**EXERCISE DIRECTIONS**
Some lines of the records below include the word "send". Report how many, and write nothing besides the number.

=== Begin Enclosure ===

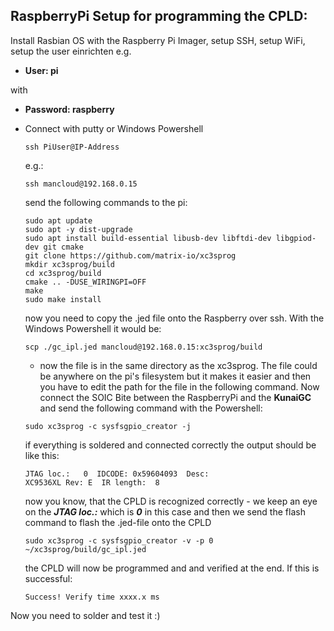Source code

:  ## RaspberryPi Setup for programming the CPLD: 
Install Rasbian OS with the Raspberry Pi Imager, setup SSH, setup WiFi, setup the user einrichten e.g. 

- **User: pi**

with
- **Password: raspberry**
- Connect with putty or Windows Powershell
    
    
    ```
    ssh PiUser@IP-Address
    ```
    
    e.g.:
    
    ```
    ssh mancloud@192.168.0.15
    ```
    
    send the following commands to the pi:
    
    ```
    sudo apt update
    sudo apt -y dist-upgrade
    sudo apt install build-essential libusb-dev libftdi-dev libgpiod-dev git cmake
    git clone https://github.com/matrix-io/xc3sprog
    mkdir xc3sprog/build
    cd xc3sprog/build
    cmake .. -DUSE_WIRINGPI=OFF
    make
    sudo make install
    ```
    
    now you need to copy the .jed file onto the Raspberry over ssh. With the Windows Powershell it would be:
    
    ```
    scp ./gc_ipl.jed mancloud@192.168.0.15:xc3sprog/build
    ```
    
    - now the file is in the same directory as the xc3sprog. The file could be anywhere on the pi's filesystem but it makes it easier and then you have to edit the path for the file in the following command. Now connect the SOIC Bite between the RaspberryPi and the **KunaiGC** and send the following command with the Powershell:
    
    ```
    sudo xc3sprog -c sysfsgpio_creator -j
    ```
    
    if everything is soldered and connected correctly the output should be like this:
    
    ```
    JTAG loc.:   0  IDCODE: 0x59604093  Desc:                       XC9536XL Rev: E  IR length:  8
    ```
    
    now you know, that the CPLD is recognized correctly - we keep an eye on the  _**JTAG loc.:**_ which is  _**0**_ in this case and then we send the flash command to flash the .jed-file onto the CPLD
    
    ```
    sudo xc3sprog -c sysfsgpio_creator -v -p 0 ~/xc3sprog/build/gc_ipl.jed
    ```
    
    the CPLD will now be programmed and and verified at the end. If this is successful:
    
    ```
    Success! Verify time xxxx.x ms
    ```
Now you need to solder and test it :)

=== End Enclosure ===

**RESPONSE TO THIS EXERCISE**
3